Palavras de minha mãe
Edson Gonçalves Ferreira
Se mamãe estive aqui, este ano, faria 88 anos. Ela foi cedo, mas deixou suas palavras soltas na minha boca. Eu faço poesia porque bebi dela e dos meus ancestrais o verbo poético. É meia noite e, na televisão, asssisto a um documentário de Elis Regina, a cantora paixão nossa, sim da nossa família.
Houve duas vezes que vi mamãe de luto, por causa de alguém que não era da família. Uma foi quando Clara Nunes morreu, ela chorou mais de uma semana. Depois, quando a querida Elis Regina partiu, a minha casa toda ficou de luto. Todo mundo chorava desesperadamente. Os vizinhos achavam estrano que nós, os Gonçalves Ferreira, chorássemos por causa de uma cantora. Não conseguiam valorar quem partia.
Eu sou suspeito porque, quando morei no Rio e, habitando num convento franciscano, saía na sexta-feira, para ir curtir teatros e shows. Nessa época, pude assistir e, às vezes, conversar com Elis Regina, Bibi Ferreira, Sônia Oiticica, Rachel de Queirós, Osvaldo França Júnior, Roberto Drummond e outras personagens que, hoje, são lendas do Brasil.

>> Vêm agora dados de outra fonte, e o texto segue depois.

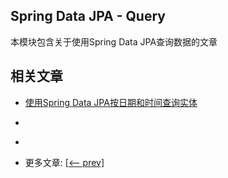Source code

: ## Spring Data JPA - Query

本模块包含关于使用Spring Data JPA查询数据的文章

## 相关文章

- [使用Spring Data JPA按日期和时间查询实体](docs/使用SpringDataJPA按日期和时间查询实体.md)
- []()
- []()

- 更多文章: [[<-- prev]](../spring-data-jpa-query-2/README.md)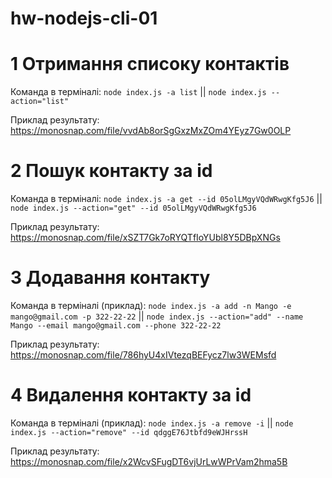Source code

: # hw-nodejs-cli-01

# 1 Отримання списоку контактів

Команда в терміналі: `node index.js -a list` ||
`node index.js --action="list"`

Приклад результату: https://monosnap.com/file/vvdAb8orSgGxzMxZOm4YEyz7Gw0OLP

# 2 Пошук контакту за id

Команда в терміналі:
`node index.js -a get --id 05olLMgyVQdWRwgKfg5J6` ||
`node index.js --action="get" --id 05olLMgyVQdWRwgKfg5J6`

Приклад результату: https://monosnap.com/file/xSZT7Gk7oRYQTfIoYUbl8Y5DBpXNGs

# 3 Додавання контакту

Команда в терміналі (приклад):
`node index.js -a add -n Mango -e mango@gmail.com -p 322-22-22` ||
`node index.js --action="add" --name Mango --email mango@gmail.com --phone 322-22-22`

Приклад результату: https://monosnap.com/file/786hyU4xIVtezqBEFycz7lw3WEMsfd

# 4 Видалення контакту за id

Команда в терміналі (приклад):
`node index.js -a remove -i` ||
`node index.js --action="remove" --id qdggE76Jtbfd9eWJHrssH`

Приклад результату: https://monosnap.com/file/x2WcvSFugDT6vjUrLwWPrVam2hma5B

Como minha mãe, sempre achei que todas as pessoas são especiais. Não precisa ser artista, nem rico, basta ser gente como a gente. Quando, contudo, a humanidade excelencia, a gente apaixona. Foi isso que aconteceu entre minha mãe e Clara Nunes, entre mim e Elis Regina.
Por isso, nesta madrugada de 19 de janeiro, relembrando a partida de Elis Regina, vendo um documentário sobre ela, resolvi escrever esta crônica, lembrando do luto da minha família quando ela se foi. Eu trabalha numa grande empresa e faltei e, quando interrogado, depois, respondi: morreu uma pessoa da minha família. Meu chefe perguntou: _ Quem? Respondi, tranqüilamente, Elis Regina, porque se até minha mãe chorou, ela se tornara membro querido da família Gonçalves Ferreira.
Hoje, ouvindo as declarações de Elis Regina sobre a mãe dela, lembro da minha mãe e da sabedoria dela. Que mulher incrível, tão incrível que amava outras mulheres incríveis como ela como: Carmem Miranda, Elis Regina, Clara Nunes. Essa crônica talvez seja feita por minha mãe através da boca desse filho que a ama desesperadamente.